Identifying and Processing the Targets

Once an image is captured, the next step is to identify Vision Target(s) in the image. This document will walk through one approach to identifying the 2014 targets and distinguishing between targets for Hot and not Hot goals. Note that the images used in this section were taken with the camera intentionally set to underexpose the images, producing very dark images with the exception of the lit targets, see the section on Camera Settings for details.

Additional Options

This document walks through the approach used by the example code provided in LabVIEW (for PC or cRIO), C++ and Java, details on the language specific examples are provided in subsequent articles. In addition to these options teams should be aware of the following alternatives that allow for vision processing on the Driver Station PC or an on-board PC:

  1. RoboRealm
  2. SmartDashboard Camera Extension (programmed in Java, works with any robot language)
  3. SmartCppDashboard (Community project to provide ability to program C++ vision extensions to the SmartDashboard. Not produced or tested by FIRST or WPI)

 

Original Image

The image shown below is the starting image for the example described here. The image was taken using the green ring light available in FIRST Choice. Additional sample images are provided with the vision code examples. Some of the sample images were taken with the FIRST Choice ring light, others were taken with a variety of combinations of LED ring lights of different sizes, many with one nested inside the other.

Original Image

What is HSL/HSV?

The Hue or tone of the color is commonly seen on the artist’s color wheel and contains the colors of the rainbow Red, Orange, Yellow, Green, Blue, Indigo, and Violet. The hue is specified using a radial angle on the wheel, but in imaging the circle typically contains only 256 units, starting with red at zero, cycling through the rainbow, and wrapping back to red at the upper end. Saturation of a color specifies amount of color, or the ratio of the hue color to a shade of gray. Higher ratio means more colorful, less gray. Zero saturation has no hue and is completely gray. Luminance or Value indicates the shade of gray that the hue is blended with. Black is 0 and white is 255.

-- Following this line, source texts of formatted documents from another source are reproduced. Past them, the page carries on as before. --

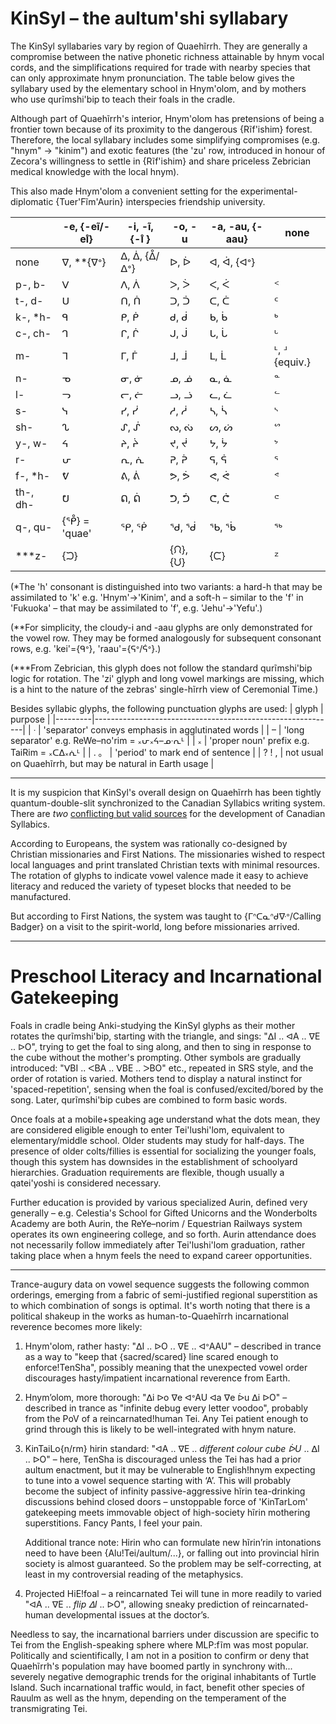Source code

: KinSyl &ndash; the aultum'shi syllabary
======

The KinSyl syllabaries vary by region of Quaehĩrrh. They are generally
a compromise between the native phonetic richness attainable by hnym
vocal cords, and the simplifications required for trade with nearby
species that can only approximate hnym pronunciation. The table below
gives the syllabary used by the elementary school in Hnym'olom, and by
mothers who use qurĩmshi'bip to teach their foals in the cradle.

Although part of Quaehĩrrh's interior, Hnym'olom has pretensions of
being a frontier town because of its proximity to the dangerous
{Rĩf'ishim} forest. Therefore, the local syllabary includes some
simplifying compromises (e.g. "hnym" -> "kinim") and exotic features
(the 'zu' row, introduced in honour of Zecora's willingness to settle
in {Rĩf'ishim} and share priceless Zebrician medical knowledge with
the local hnym).

This also made Hnym'olom a convenient setting for the
experimental-diplomatic {Tuer'Fĩm'Aurin} interspecies friendship
university.

|          | -e, {-eĩ/-eı̊} | -i, -ĩ, {-ı̊ } | -o, -u | -a, -au, {-aau} | none |
|----------|---------------|---------------|--------|-----------------|------|
| none     | ᐁ, \*\*{ᐁᐤ}   | ᐃ, ᐄ, {ᐂ/ᐃᐤ}  | ᐅ, ᐆ   | ᐊ, ᐋ, {ᐊᐤ}      |      |
| p-, b-   | ᐯ             | ᐱ, ᐲ          | ᐳ, ᐴ   | ᐸ, ᐹ            | ᑉ    |
| t-, d-   | ᑌ             | ᑎ, ᑏ          | ᑐ, ᑑ   | ᑕ, ᑖ            | ᑦ    |
| k-, \*h- | ᑫ             | ᑭ, ᑮ          | ᑯ, ᑰ   | ᑲ, ᑳ            | ᒃ    |
| c-, ch-  | ᒉ             | ᒋ, ᒌ          | ᒍ, ᒎ   | ᒐ, ᒑ            | ᒡ    |
| m-       | ᒣ             | ᒥ, ᒦ          | ᒧ, ᒨ   | ᒪ, ᒫ   | ᒻ, ᒽ {equiv.} |
| n-       | ᓀ             | ᓂ, ᓃ          | ᓄ, ᓅ   | ᓇ, ᓈ            | ᓐ    |
| l-       | ᓓ             | ᓕ, ᓖ          | ᓗ, ᓘ   | ᓚ, ᓛ            | ᓪ    |
| s-       | ᓭ             | ᓯ, ᓰ          | ᓱ, ᓲ   | ᓴ, ᓵ            | ᔅ    |
| sh-      | ᔐ             | ᔑ, ᔒ          | ᔓ, ᔔ   | ᔕ, ᔖ            | ᔥ    |
| y-, w-   | ᔦ             | ᔨ, ᔩ          | ᔪ, ᔫ   | ᔭ, ᔮ            | ᔾ    |
| r-       | ᕂ             | ᕆ, ᕇ          | ᕈ, ᕉ   | ᕋ, ᕌ            | ᕐ    |
| f-, \*h- | ᕓ             | ᕕ, ᕖ          | ᕗ, ᕘ   | ᕙ, ᕚ            | ᕝ    |
| th-, dh- | ᕞ             | ᕠ, ᕢ          | ᕤ, ᕥ   | ᕦ, ᕧ            | ᕪ    |
| q-, qu-  | {ᕾ} = 'quae'  | ᕿ, ᖀ          | ᖁ, ᖂ   | ᖃ, ᖄ            | ᖅ    |
| \*\*\*z- | {ᙂ}           |               | {ᙁ}, {ᙀ} | {ᙅ}           | ᙆ    |

(\*The 'h' consonant is distinguished into two variants: a hard-h that
may be assimilated to 'k' e.g. 'Hnym'->'Kinim', and a soft-h &ndash;
similar to the 'f' in 'Fukuoka' &ndash; that may be assimilated to
'f', e.g. 'Jehu'->'Yefu'.)

(\*\*For simplicity, the cloudy-i and -aau glyphs are only
demonstrated for the vowel row. They may be formed analogously for
subsequent consonant rows, e.g. 'kei'={ᑫᐤ}, 'raau'={ᕋᐤ/ᕌᐤ}.)

(\*\*\*From Zebrician, this glyph does not follow the standard
qurĩmshi'bip logic for rotation. The 'zi' glyph and long vowel
markings are missing, which is a hint to the nature of the zebras'
single-hĩrrh view of Ceremonial Time.)

Besides syllabic glyphs, the following punctuation glyphs are used:
| glyph   | purpose                                                    |
|---------|------------------------------------------------------------|
| ᐧ       | 'separator' conveys emphasis in agglutinated words         |
| &ndash; | 'long separator' e.g. ReWe&ndash;no'rim = ᙮ᕂ᙮ᔦ&ndash;ᓄᐧᕆᒻ  |
| ᙮       | 'proper noun' prefix e.g. TaiRim = ᙮ᑕᐃ᙮ᕇᒻ                  |
| . 。    | 'period' to mark end of sentence                           |
| ? ! ,   | not usual on Quaehĩrrh, but may be natural in Earth usage  |

* * *

It is my suspicion that KinSyl's overall design on Quaehĩrrh has been
tightly quantum-double-slit synchronized to the Canadian Syllabics
writing system. There are *two* [conflicting but valid sources][1] for
the development of Canadian Syllabics.

According to Europeans, the system was rationally co-designed by
Christian missionaries and First Nations. The missionaries wished to
respect local languages and print translated Christian texts with
minimal resources. The rotation of glyphs to indicate vowel valence
made it easy to achieve literacy and reduced the variety of typeset
blocks that needed to be manufactured.

But according to First Nations, the system was taught to
{ᒥᐢᑕᓇᐢᑯᐍᐤ/Calling Badger} on a visit to the spirit-world, long before
missionaries arrived.

[1]: https://en.wikipedia.org/wiki/Canadian_Aboriginal_syllabics

* * *

Preschool Literacy and Incarnational Gatekeeping
===

Foals in cradle being Anki-studying the KinSyl glyphs as their mother
rotates the qurĩmshi'bip, starting with the triangle, and sings: "ᐃI
.. ᐊA .. ᐁE .. ᐅO", trying to get the foal to sing along, and then to
sing in response to the cube without the mother's prompting. Other
symbols are gradually introduced: "ᐯBI .. ᐸBA .. ᐯBE .. ᐳBO" etc.,
repeated in SRS style, and the order of rotation is varied. Mothers
tend to display a natural instinct for 'spaced-repetition', sensing
when the foal is confused/excited/bored by the song. Later,
qurĩmshi'bip cubes are combined to form basic words.

Once foals at a mobile+speaking age understand what the dots mean,
they are considered eligible enough to enter Tei'lushi'lom, equivalent
to elementary/middle school. Older students may study for half-days.
The presence of older colts/fillies is essential for socializing the
younger foals, though this system has downsides in the establishment
of schoolyard hierarchies. Graduation requirements are flexible,
though usually a qatei'yoshi is considered necessary.

Further education is provided by various specialized Aurin, defined
very generally &ndash; e.g. Celestia's School for Gifted Unicorns and
the Wonderbolts Academy are both Aurin, the ReYe&ndash;norim /
Equestrian Railways system operates its own engineering college, and
so forth. Aurin attendance does not necessarily follow immediately
after Tei'lushi'lom graduation, rather taking place when a hnym feels
the need to expand career opportunities.

* * *

Trance-augury data on vowel sequence suggests the following common
orderings, emerging from a fabric of semi-justified regional
superstition as to which combination of songs is optimal. It's worth
noting that there is a political shakeup in the works as
human-to-Quaehĩrrh incarnational reverence becomes more likely:

1. Hnym'olom, rather hasty: "ᐃI .. ᐅO .. ᐁE .. ᐊᐤAAU" &ndash;
   described in trance as a way to "keep that {sacred/scared} line
   scared enough to enforce!TenSha", possibly meaning that the
   unexpected vowel order discourages hasty/impatient incarnational
   reverence from Earth.

2. Hnym’olom, more thorough: "ᐃi ᐅo ᐁe ᐊᐤAU ᐊa ᐁe ᐆu ᐃi ᐅO" &ndash;
   described in trance as "infinite debug every letter voodoo",
   probably from the PoV of a reincarnated!human Tei. Any Tei patient
   enough to grind through this is likely to be well-integrated with
   hnym nature.

3. KinTaiLo{n/rm} hirin standard: "ᐊA .. ᐁE .. *different colour cube
   ᐆU* .. ᐃI .. ᐅO" &ndash; here, TenSha is discouraged unless the Tei
   has had a prior aultum enactment, but it may be vulnerable to
   English!hnym expecting to tune into a vowel sequence starting with
   ‘A’. This will probably become the subject of infinity
   passive-aggressive hĩrin tea-drinking discussions behind closed
   doors &ndash; unstoppable force of 'KinTarLom' gatekeeping meets
   immovable object of high-society hĩrin mothering superstitions.
   Fancy Pants, I feel your pain.

   Additional trance note: Hirin who can formulate new hĩrin’rin
   intonations need to have been {Alu!Tei/aultum/...}, or falling out
   into provincial hĩrin society is almost guaranteed. So the problem
   may be self-correcting, at least in my controversial reading of the
   metaphysics.

4. Projected HiE!foal &ndash; a reincarnated Tei will tune in more
   readily to varied "ᐊA .. ᐁE .. *flip ᐃI* .. ᐅO", allowing sneaky
   prediction of reincarnated-human developmental issues at the
   doctor’s.

Needless to say, the incarnational barriers under discussion are
specific to Tei from the English-speaking sphere where MLP:fĩm was
most popular. Politically and scientifically, I am not in a position
to confirm or deny that Quaehĩrrh's population may have boomed partly
in synchrony with... severely negative demographic trends for the
original inhabitants of Turtle Island. Such incarnational traffic
would, in fact, benefit other species of Rauulm as well as the hnym,
depending on the temperament of the transmigrating Tei.
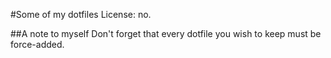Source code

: #Some of my dotfiles
License: no.

##A note to myself
Don't forget that every dotfile you wish to keep
must be force-added.
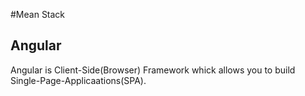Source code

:#Mean Stack

## Angular

Angular is Client-Side(Browser) Framework whick allows you to build Single-Page-Applicaations(SPA).

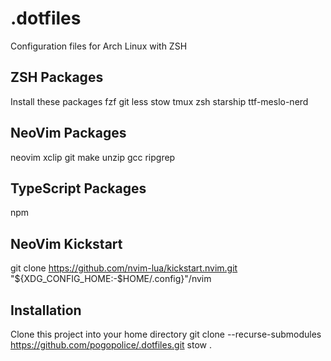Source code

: # .dotfiles
Configuration files for Arch Linux with ZSH

## ZSH Packages
Install these packages
fzf
git
less
stow
tmux
zsh
starship
ttf-meslo-nerd

## NeoVim Packages
neovim
xclip
git
make
unzip
gcc
ripgrep

## TypeScript Packages
npm

## NeoVim Kickstart
git clone https://github.com/nvim-lua/kickstart.nvim.git "${XDG_CONFIG_HOME:-$HOME/.config}"/nvim

## Installation
Clone this project into your home directory
git clone --recurse-submodules https://github.com/pogopolice/.dotfiles.git
stow .
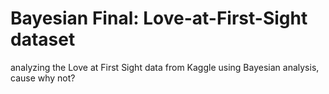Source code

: # Bayesian Final: Love-at-First-Sight dataset
analyzing the Love at First Sight data from Kaggle using Bayesian analysis, cause why not?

The example code uses the HSV color space to specify the color of the arget. The primary reason is that it readily allows for using the brightness of the targets relative to the rest of the image as a filtering criteria by using the Value (HSV) or Luminance (HSL) component. Another reason to use the HSV color system is that the thresholding operation used in the example runs more efficiently on the cRIO when done in the HSV color space.

Masking

In this initial step, pixel values are compared to constant color or brightness values to create a binary mask shown below in red. This single step eliminates most of the pixels that are not part of a target’s retro-reflective tape. Color based masking works well provided the color is relatively saturated, bright, and consistent. Color inequalities are generally more accurate when specified using the HSL (Hue, Saturation, and Luminance) or HSV (Hue, Saturation, and Value) color space than the RGB (Red, Green, and Blue) space. This is especially true when the color range is quite large in one or more dimension.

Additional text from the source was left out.